Your goal >> Report every line from the following entries that contains the string "icon".

Stored data entries:
▼
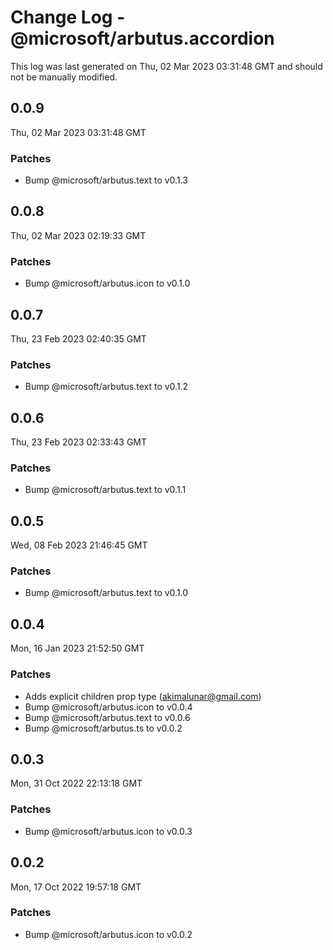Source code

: # Change Log - @microsoft/arbutus.accordion

This log was last generated on Thu, 02 Mar 2023 03:31:48 GMT and should not be manually modified.

<!-- Start content -->

## 0.0.9

Thu, 02 Mar 2023 03:31:48 GMT

### Patches

- Bump @microsoft/arbutus.text to v0.1.3

## 0.0.8

Thu, 02 Mar 2023 02:19:33 GMT

### Patches

- Bump @microsoft/arbutus.icon to v0.1.0

## 0.0.7

Thu, 23 Feb 2023 02:40:35 GMT

### Patches

- Bump @microsoft/arbutus.text to v0.1.2

## 0.0.6

Thu, 23 Feb 2023 02:33:43 GMT

### Patches

- Bump @microsoft/arbutus.text to v0.1.1

## 0.0.5

Wed, 08 Feb 2023 21:46:45 GMT

### Patches

- Bump @microsoft/arbutus.text to v0.1.0

## 0.0.4

Mon, 16 Jan 2023 21:52:50 GMT

### Patches

- Adds explicit children prop type (akimalunar@gmail.com)
- Bump @microsoft/arbutus.icon to v0.0.4
- Bump @microsoft/arbutus.text to v0.0.6
- Bump @microsoft/arbutus.ts to v0.0.2

## 0.0.3

Mon, 31 Oct 2022 22:13:18 GMT

### Patches

- Bump @microsoft/arbutus.icon to v0.0.3

## 0.0.2

Mon, 17 Oct 2022 19:57:18 GMT

### Patches

- Bump @microsoft/arbutus.icon to v0.0.2
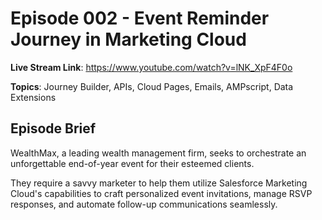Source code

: # Episode 002 - Event Reminder Journey in Marketing Cloud

**Live Stream Link**: https://www.youtube.com/watch?v=lNK_XpF4F0o

**Topics**: Journey Builder, APIs, Cloud Pages, Emails, AMPscript, Data Extensions

## Episode Brief
WealthMax, a leading wealth management firm, seeks to orchestrate an unforgettable end-of-year event for their esteemed clients.

They require a savvy marketer to help them utilize Salesforce Marketing Cloud's capabilities to craft personalized event invitations, manage RSVP responses, and automate follow-up communications seamlessly.
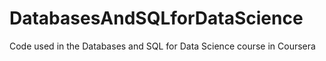 # DatabasesAndSQLforDataScience
Code used in the Databases and SQL for Data Science course in Coursera
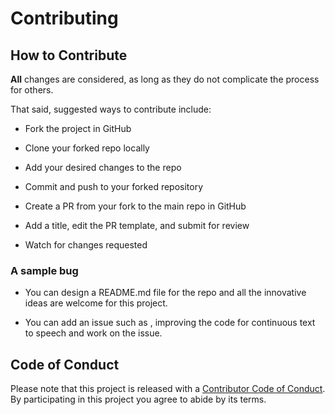 # Contributing

## How to Contribute

 **All** changes are considered, as long as they do not complicate the process for others.

That said, suggested ways to contribute include:

* Fork the project in GitHub

* Clone your forked repo locally

* Add your desired changes to the repo

* Commit and push to your forked repository

* Create a PR from your fork to the main repo in GitHub

* Add a title, edit the PR template, and submit for review

* Watch for changes requested

### A sample bug

* You can design a README.md file for the repo and all the innovative ideas are welcome for this project.

* You can add an issue such as , improving the code for continuous text to speech and work on the issue.

## Code of Conduct

Please note that this project is released with a [Contributor Code of Conduct](CODE_OF_CONDUCT.md). By participating in this project you agree to abide by its terms.

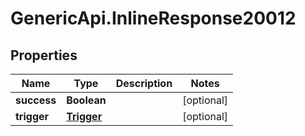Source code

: # GenericApi.InlineResponse20012

## Properties

Name | Type | Description | Notes
------------ | ------------- | ------------- | -------------
**success** | **Boolean** |  | [optional] 
**trigger** | [**Trigger**](Trigger.md) |  | [optional] 


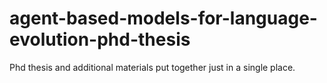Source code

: # agent-based-models-for-language-evolution-phd-thesis
Phd thesis and additional materials put together just in a single place.
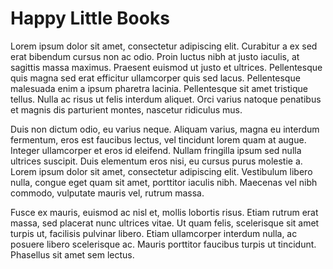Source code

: # Happy Little Books
Lorem ipsum dolor sit amet, consectetur adipiscing elit. Curabitur a ex sed erat bibendum cursus non ac odio. Proin luctus nibh at justo iaculis, at sagittis massa maximus. Praesent euismod ut justo et ultrices. Pellentesque quis magna sed erat efficitur ullamcorper quis sed lacus. Pellentesque malesuada enim a ipsum pharetra lacinia. Pellentesque sit amet tristique tellus. Nulla ac risus ut felis interdum aliquet. Orci varius natoque penatibus et magnis dis parturient montes, nascetur ridiculus mus. 

Duis non dictum odio, eu varius neque. Aliquam varius, magna eu interdum fermentum, eros est faucibus lectus, vel tincidunt lorem quam at augue. Integer ullamcorper et eros id eleifend. Nullam fringilla ipsum sed nulla ultrices suscipit. Duis elementum eros nisi, eu cursus purus molestie a. Lorem ipsum dolor sit amet, consectetur adipiscing elit. Vestibulum libero nulla, congue eget quam sit amet, porttitor iaculis nibh. Maecenas vel nibh commodo, vulputate mauris vel, rutrum massa. 

Fusce ex mauris, euismod ac nisl et, mollis lobortis risus. Etiam rutrum erat massa, sed placerat nunc ultrices vitae. Ut quam felis, scelerisque sit amet turpis ut, facilisis pulvinar libero. Etiam ullamcorper interdum nulla, ac posuere libero scelerisque ac. Mauris porttitor faucibus turpis ut tincidunt. Phasellus sit amet sem lectus.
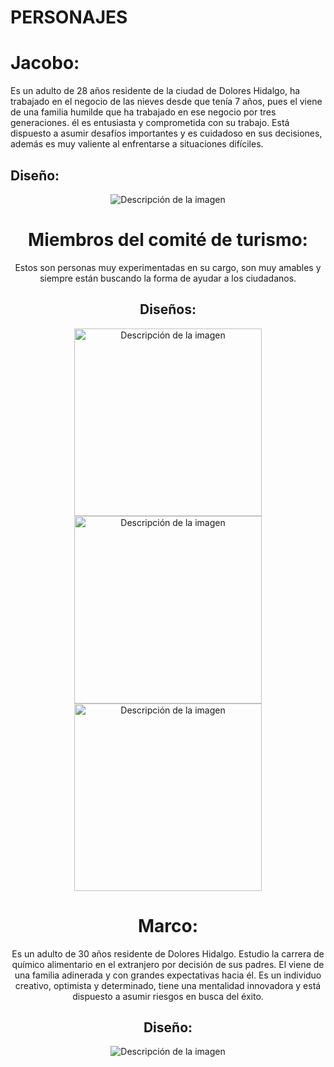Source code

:# PERSONAJES
# Jacobo: 
Es un adulto de 28 años residente de la ciudad de Dolores Hidalgo, ha trabajado en el negocio de las nieves desde que tenía 7 años, pues el viene de una familia humilde que ha trabajado en ese negocio por tres generaciones. él es entusiasta y comprometida con su trabajo. Está dispuesto a asumir desafíos importantes y es cuidadoso en sus decisiones, además es muy valiente al enfrentarse a situaciones difíciles.

## Diseño:
<div style="text-align: center;">
    <img src="https://github.com/Carlos-Soto-L/IcyDefender/blob/main/PERSONAJES/JACOBO/DISE%C3%91O/PERSONAJE_JACOBO_001.png" alt="Descripción de la imagen">
    
# Miembros del comité de turismo:
Estos son personas muy experimentadas en su cargo, son muy amables y siempre están buscando la forma de ayudar a los ciudadanos.
## Diseños:
<img src="https://github.com/Carlos-Soto-L/IcyDefender/assets/67080087/93c6005f-d059-4950-9ca4-369413eb4898" alt="Descripción de la imagen" style="width:300px; display: block; margin: 0 auto;">

<img src="https://github.com/Carlos-Soto-L/IcyDefender/assets/67080087/4cfef7ea-1e9c-44d9-b16b-15fb8502b36b" alt="Descripción de la imagen" style="width: 300px; display: block; margin: 0 auto;">

<img src="https://github.com/Carlos-Soto-L/IcyDefender/assets/67080087/03940bf0-f243-45a0-8878-0c88a93e3425" alt="Descripción de la imagen" style="width: 300px; display: block; margin: 0 auto;">

# Marco: 
Es un adulto de 30 años residente de Dolores Hidalgo. Estudio la carrera de químico alimentario en el extranjero por decisión de sus padres. El viene de una familia adinerada y con grandes expectativas hacia él. Es un individuo creativo, optimista y determinado, tiene una mentalidad innovadora y está dispuesto a asumir riesgos en busca del éxito.

## Diseño:
<div style="text-align: center;">
    <img src="https://github.com/Carlos-Soto-L/IcyDefender/assets/67080087/3364eb95-8540-4a7e-b133-f36bf1fe5161.png" alt="Descripción de la imagen">
</div>
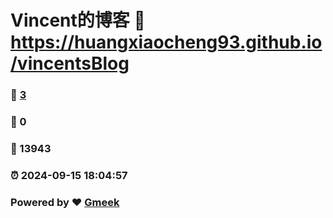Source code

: # Vincent的博客 :link: https://huangxiaocheng93.github.io/vincentsBlog 
### :page_facing_up: [3](https://huangxiaocheng93.github.io/vincentsBlog/tag.html) 
### :speech_balloon: 0 
### :hibiscus: 13943 
### :alarm_clock: 2024-09-15 18:04:57 
### Powered by :heart: [Gmeek](https://github.com/Meekdai/Gmeek)
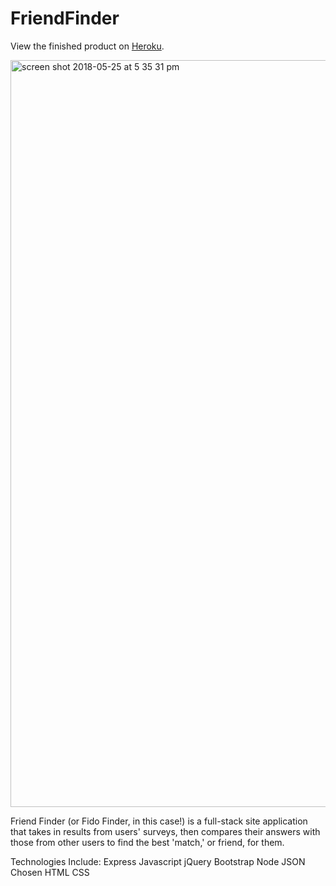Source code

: # FriendFinder
View the finished product on <a href="http://bit.ly/rosefidofinder">Heroku</a>.

<img width="1195" alt="screen shot 2018-05-25 at 5 35 31 pm" src="https://user-images.githubusercontent.com/34491285/40568920-4699e566-6043-11e8-9bd5-9c30c0dd5f2a.png">

Friend Finder (or Fido Finder, in this case!) is a full-stack site application that takes in results from users' surveys, then compares their answers with those from other users to find the best 'match,' or friend, for them.

Technologies Include:
Express
Javascript
jQuery
Bootstrap
Node
JSON
Chosen
HTML
CSS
▲
Answer to the problem >>
- Bump @microsoft/arbutus.icon to v0.1.0
- Bump @microsoft/arbutus.icon to v0.0.4
- Bump @microsoft/arbutus.icon to v0.0.3
- Bump @microsoft/arbutus.icon to v0.0.2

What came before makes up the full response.